### Information
BEGIN
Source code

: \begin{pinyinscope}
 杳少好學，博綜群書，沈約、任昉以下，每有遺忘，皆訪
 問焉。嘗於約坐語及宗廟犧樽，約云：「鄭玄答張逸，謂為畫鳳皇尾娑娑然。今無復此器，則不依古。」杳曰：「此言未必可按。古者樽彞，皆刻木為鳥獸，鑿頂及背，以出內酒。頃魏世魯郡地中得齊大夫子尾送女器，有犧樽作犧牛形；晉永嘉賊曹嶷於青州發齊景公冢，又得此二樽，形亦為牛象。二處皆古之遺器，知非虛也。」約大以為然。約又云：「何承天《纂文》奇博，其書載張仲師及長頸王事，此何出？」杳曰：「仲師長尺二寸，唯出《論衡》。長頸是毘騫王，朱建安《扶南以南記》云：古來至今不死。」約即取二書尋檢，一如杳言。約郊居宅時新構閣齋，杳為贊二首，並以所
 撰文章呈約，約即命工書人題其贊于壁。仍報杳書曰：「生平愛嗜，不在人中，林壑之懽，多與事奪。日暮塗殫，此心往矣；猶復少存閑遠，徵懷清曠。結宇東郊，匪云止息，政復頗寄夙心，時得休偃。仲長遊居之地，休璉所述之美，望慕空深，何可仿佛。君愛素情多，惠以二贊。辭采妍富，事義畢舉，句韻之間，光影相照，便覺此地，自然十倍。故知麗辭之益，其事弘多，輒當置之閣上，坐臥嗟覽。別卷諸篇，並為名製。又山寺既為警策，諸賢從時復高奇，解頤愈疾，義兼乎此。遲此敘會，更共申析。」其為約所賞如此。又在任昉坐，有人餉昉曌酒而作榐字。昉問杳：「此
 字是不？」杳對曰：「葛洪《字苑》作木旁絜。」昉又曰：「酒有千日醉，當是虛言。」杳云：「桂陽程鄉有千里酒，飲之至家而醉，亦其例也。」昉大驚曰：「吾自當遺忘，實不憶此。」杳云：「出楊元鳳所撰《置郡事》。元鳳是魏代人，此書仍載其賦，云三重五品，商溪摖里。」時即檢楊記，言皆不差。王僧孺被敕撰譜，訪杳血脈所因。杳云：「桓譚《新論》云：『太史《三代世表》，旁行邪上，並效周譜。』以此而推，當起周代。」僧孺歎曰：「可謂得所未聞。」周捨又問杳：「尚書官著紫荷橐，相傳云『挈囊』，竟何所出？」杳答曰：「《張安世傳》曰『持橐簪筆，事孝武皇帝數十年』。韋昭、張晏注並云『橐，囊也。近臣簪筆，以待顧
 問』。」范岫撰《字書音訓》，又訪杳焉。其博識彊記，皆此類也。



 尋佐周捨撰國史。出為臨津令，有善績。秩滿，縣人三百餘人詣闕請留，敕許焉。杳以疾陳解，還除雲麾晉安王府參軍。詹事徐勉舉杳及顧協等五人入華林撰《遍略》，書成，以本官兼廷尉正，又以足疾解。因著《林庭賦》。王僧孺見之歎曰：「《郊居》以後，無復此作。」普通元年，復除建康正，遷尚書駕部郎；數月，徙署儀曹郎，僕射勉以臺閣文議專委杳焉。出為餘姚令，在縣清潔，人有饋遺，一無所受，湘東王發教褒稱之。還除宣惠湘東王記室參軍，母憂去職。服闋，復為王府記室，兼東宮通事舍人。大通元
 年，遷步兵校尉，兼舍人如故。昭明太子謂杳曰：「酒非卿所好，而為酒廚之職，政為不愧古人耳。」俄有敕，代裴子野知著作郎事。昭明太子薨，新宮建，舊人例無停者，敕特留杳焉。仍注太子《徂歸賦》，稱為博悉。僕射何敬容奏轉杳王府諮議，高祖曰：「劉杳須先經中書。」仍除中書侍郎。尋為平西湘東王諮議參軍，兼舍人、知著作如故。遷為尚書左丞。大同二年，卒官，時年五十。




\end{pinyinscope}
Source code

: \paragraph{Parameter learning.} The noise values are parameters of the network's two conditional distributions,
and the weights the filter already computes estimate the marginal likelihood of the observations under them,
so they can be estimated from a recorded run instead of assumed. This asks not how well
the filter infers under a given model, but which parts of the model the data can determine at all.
END
### What is being asked
Would you copy, word for word, only the lines from the start of the listing to the one that contains "問』。」范岫撰《字書音訓》，又訪杳焉。其博識彊記，皆此類也。", both included?

### Answer
Source code

: \begin{pinyinscope}
 杳少好學，博綜群書，沈約、任昉以下，每有遺忘，皆訪
 問焉。嘗於約坐語及宗廟犧樽，約云：「鄭玄答張逸，謂為畫鳳皇尾娑娑然。今無復此器，則不依古。」杳曰：「此言未必可按。古者樽彞，皆刻木為鳥獸，鑿頂及背，以出內酒。頃魏世魯郡地中得齊大夫子尾送女器，有犧樽作犧牛形；晉永嘉賊曹嶷於青州發齊景公冢，又得此二樽，形亦為牛象。二處皆古之遺器，知非虛也。」約大以為然。約又云：「何承天《纂文》奇博，其書載張仲師及長頸王事，此何出？」杳曰：「仲師長尺二寸，唯出《論衡》。長頸是毘騫王，朱建安《扶南以南記》云：古來至今不死。」約即取二書尋檢，一如杳言。約郊居宅時新構閣齋，杳為贊二首，並以所
 撰文章呈約，約即命工書人題其贊于壁。仍報杳書曰：「生平愛嗜，不在人中，林壑之懽，多與事奪。日暮塗殫，此心往矣；猶復少存閑遠，徵懷清曠。結宇東郊，匪云止息，政復頗寄夙心，時得休偃。仲長遊居之地，休璉所述之美，望慕空深，何可仿佛。君愛素情多，惠以二贊。辭采妍富，事義畢舉，句韻之間，光影相照，便覺此地，自然十倍。故知麗辭之益，其事弘多，輒當置之閣上，坐臥嗟覽。別卷諸篇，並為名製。又山寺既為警策，諸賢從時復高奇，解頤愈疾，義兼乎此。遲此敘會，更共申析。」其為約所賞如此。又在任昉坐，有人餉昉曌酒而作榐字。昉問杳：「此
 字是不？」杳對曰：「葛洪《字苑》作木旁絜。」昉又曰：「酒有千日醉，當是虛言。」杳云：「桂陽程鄉有千里酒，飲之至家而醉，亦其例也。」昉大驚曰：「吾自當遺忘，實不憶此。」杳云：「出楊元鳳所撰《置郡事》。元鳳是魏代人，此書仍載其賦，云三重五品，商溪摖里。」時即檢楊記，言皆不差。王僧孺被敕撰譜，訪杳血脈所因。杳云：「桓譚《新論》云：『太史《三代世表》，旁行邪上，並效周譜。』以此而推，當起周代。」僧孺歎曰：「可謂得所未聞。」周捨又問杳：「尚書官著紫荷橐，相傳云『挈囊』，竟何所出？」杳答曰：「《張安世傳》曰『持橐簪筆，事孝武皇帝數十年』。韋昭、張晏注並云『橐，囊也。近臣簪筆，以待顧
 問』。」范岫撰《字書音訓》，又訪杳焉。其博識彊記，皆此類也。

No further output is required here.